The Secretary General of the Organization of the Petroleum Exporting Countries, Mohammad Barkindo, said global economic fundamentals remained strong and that he was still confident the United States and China would reach a trade deal. He also said some U.S. companies were now saying U.S. oil production would grow by just 0.3-0.4 million barrels per day next year - or less than half of previous expectations - reducing the risk of an oil glut next year.
U.S. President Donald Trump said on Nov.13 that the U.S. and China were close to finalizing a trade deal, but he fell short of providing a date or venue for the signing ceremony.
As per the IEA report, until about 2025 global oil demand will expand by about 1 percent annually, exceeding 100 million bpd and reaching 105.4 million bpd. After that growth will shrink substantially and demand will reach a plateau at less than 110 million bpd—106.4 million bpd. Also, according to IEA, natural depletion will shrink oil supply and lead to an increase in prices. These, the agency said, could average $90 a barrel in 2030 and $103 a barrel in 2040. Agency also said that even as production growth in the United States slows from breakneck pace of recent years, the world's top oil producer will still account for 85% of the increase in global oil production to 2030, and for 30% of the increase in gas. The higher U.S. output pushes down the share of OPEC members and Russia in total oil production, which is expected to fall to 47% in 2030 from 55% in the mid-2000s.
France, Germany, Britain, Russia, China, Iran as well as the US discussed a new framework at the UN General Assembly in late September. The proposed new deal would have Iran permanently abjuring nuclear weapons, conforming to a long-term framework of peaceful nuclear technology, and contributing to regional stability and noninterference in return for the US lifting sanctions. Restricting the Islamic Republic’s ballistic missiles was set aside for future discussion. There is no any visible reaction from Iran so far.
In the United States, crude oil inventories were forecast to have risen for a third straight week last week, while refined products inventories likely declined. The forecast expects that crude inventories rose by around 1.6 million barrels in the week to Nov. 8.
The Power of Siberia gas pipeline that will bring Russian natural gas to China, and will start operations in December. The Power of Siberia, one of the largest natural gas pipeline projects in the world, will transport natural gas from the Irkutsk and Yakutia production centers to consumers in Russia’s Far East and to China. Gazprom is dominating gas supplies to many European markets, while it also vies to meet rising Chinese natural gas demand as the country is in the middle of a massive switch from coal-fired to gas-fired heating in millions of homes.
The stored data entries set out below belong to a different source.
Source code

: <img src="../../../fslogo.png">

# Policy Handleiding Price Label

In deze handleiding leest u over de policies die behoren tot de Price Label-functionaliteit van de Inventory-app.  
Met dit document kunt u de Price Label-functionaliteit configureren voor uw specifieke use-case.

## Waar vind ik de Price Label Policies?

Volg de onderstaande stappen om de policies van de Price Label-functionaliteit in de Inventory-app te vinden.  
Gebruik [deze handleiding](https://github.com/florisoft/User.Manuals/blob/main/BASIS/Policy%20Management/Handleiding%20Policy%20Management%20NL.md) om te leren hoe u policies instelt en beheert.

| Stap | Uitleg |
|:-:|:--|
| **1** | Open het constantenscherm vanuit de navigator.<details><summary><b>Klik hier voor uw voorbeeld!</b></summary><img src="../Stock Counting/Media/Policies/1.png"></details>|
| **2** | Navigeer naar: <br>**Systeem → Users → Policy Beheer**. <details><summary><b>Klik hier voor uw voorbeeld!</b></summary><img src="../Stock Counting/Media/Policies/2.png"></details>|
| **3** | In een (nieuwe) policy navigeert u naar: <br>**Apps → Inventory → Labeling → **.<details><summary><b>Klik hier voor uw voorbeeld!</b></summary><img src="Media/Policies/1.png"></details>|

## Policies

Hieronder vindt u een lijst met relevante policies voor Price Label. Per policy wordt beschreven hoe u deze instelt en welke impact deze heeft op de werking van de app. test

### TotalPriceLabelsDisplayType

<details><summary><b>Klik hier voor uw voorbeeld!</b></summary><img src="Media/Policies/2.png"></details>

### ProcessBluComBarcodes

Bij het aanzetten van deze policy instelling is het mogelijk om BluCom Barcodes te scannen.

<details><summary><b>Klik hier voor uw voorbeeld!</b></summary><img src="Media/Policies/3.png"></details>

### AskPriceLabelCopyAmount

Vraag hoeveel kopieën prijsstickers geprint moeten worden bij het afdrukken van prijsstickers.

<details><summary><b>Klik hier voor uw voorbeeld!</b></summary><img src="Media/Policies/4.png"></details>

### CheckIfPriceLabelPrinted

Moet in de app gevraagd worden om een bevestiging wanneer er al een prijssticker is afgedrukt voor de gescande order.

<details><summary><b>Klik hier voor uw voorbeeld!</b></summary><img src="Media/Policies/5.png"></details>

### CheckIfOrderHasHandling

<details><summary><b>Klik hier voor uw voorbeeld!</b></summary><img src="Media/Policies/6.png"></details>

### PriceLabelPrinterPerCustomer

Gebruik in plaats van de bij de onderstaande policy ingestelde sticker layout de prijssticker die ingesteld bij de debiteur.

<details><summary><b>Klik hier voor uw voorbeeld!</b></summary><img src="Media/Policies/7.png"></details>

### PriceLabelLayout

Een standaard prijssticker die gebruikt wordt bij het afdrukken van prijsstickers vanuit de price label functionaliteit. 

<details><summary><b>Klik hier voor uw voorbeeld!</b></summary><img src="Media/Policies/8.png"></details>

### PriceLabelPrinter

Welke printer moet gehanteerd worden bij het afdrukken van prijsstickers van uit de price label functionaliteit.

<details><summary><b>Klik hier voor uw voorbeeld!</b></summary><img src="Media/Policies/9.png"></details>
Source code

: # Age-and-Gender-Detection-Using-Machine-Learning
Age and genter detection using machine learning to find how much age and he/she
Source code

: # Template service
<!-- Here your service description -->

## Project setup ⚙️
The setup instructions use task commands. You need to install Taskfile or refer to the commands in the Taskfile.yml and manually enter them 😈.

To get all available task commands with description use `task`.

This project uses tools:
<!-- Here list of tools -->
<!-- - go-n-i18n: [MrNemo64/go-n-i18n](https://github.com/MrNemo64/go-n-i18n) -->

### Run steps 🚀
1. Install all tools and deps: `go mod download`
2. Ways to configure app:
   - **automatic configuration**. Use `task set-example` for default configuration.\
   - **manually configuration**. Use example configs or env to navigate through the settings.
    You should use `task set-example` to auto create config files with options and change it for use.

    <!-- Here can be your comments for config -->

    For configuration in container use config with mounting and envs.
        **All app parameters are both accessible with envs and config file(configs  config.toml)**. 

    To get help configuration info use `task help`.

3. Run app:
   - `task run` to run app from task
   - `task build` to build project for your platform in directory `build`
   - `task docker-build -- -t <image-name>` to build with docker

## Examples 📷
Gazprom expects its market share in China to grow from zero to more than 25 percent of Chinese gas imports and to account for 13 percent of China’s gas consumption by 2035. By that year, Gazprom vies to be the number one gas supplier to both Europe and China.
The American Petroleum Institute (API) has estimated a crude oil inventory draw of 500,000 barrels for the week ending November 7, compared to analyst expectations of a 1.649-million-barrel build. Last week saw a build in crude oil inventories of 4.26 million barrels, according to API data. The EIA’s estimates, however, reported a build of 7.9-million barrels for that week. US crude oil production as estimated by the Energy Information Administration showed that production for the week ending November 1 stayed at the all-time high of 12.6 million bpd for the fifth week in a row.
We expect bunker prices may rise today in a range of plus 1-4 USD.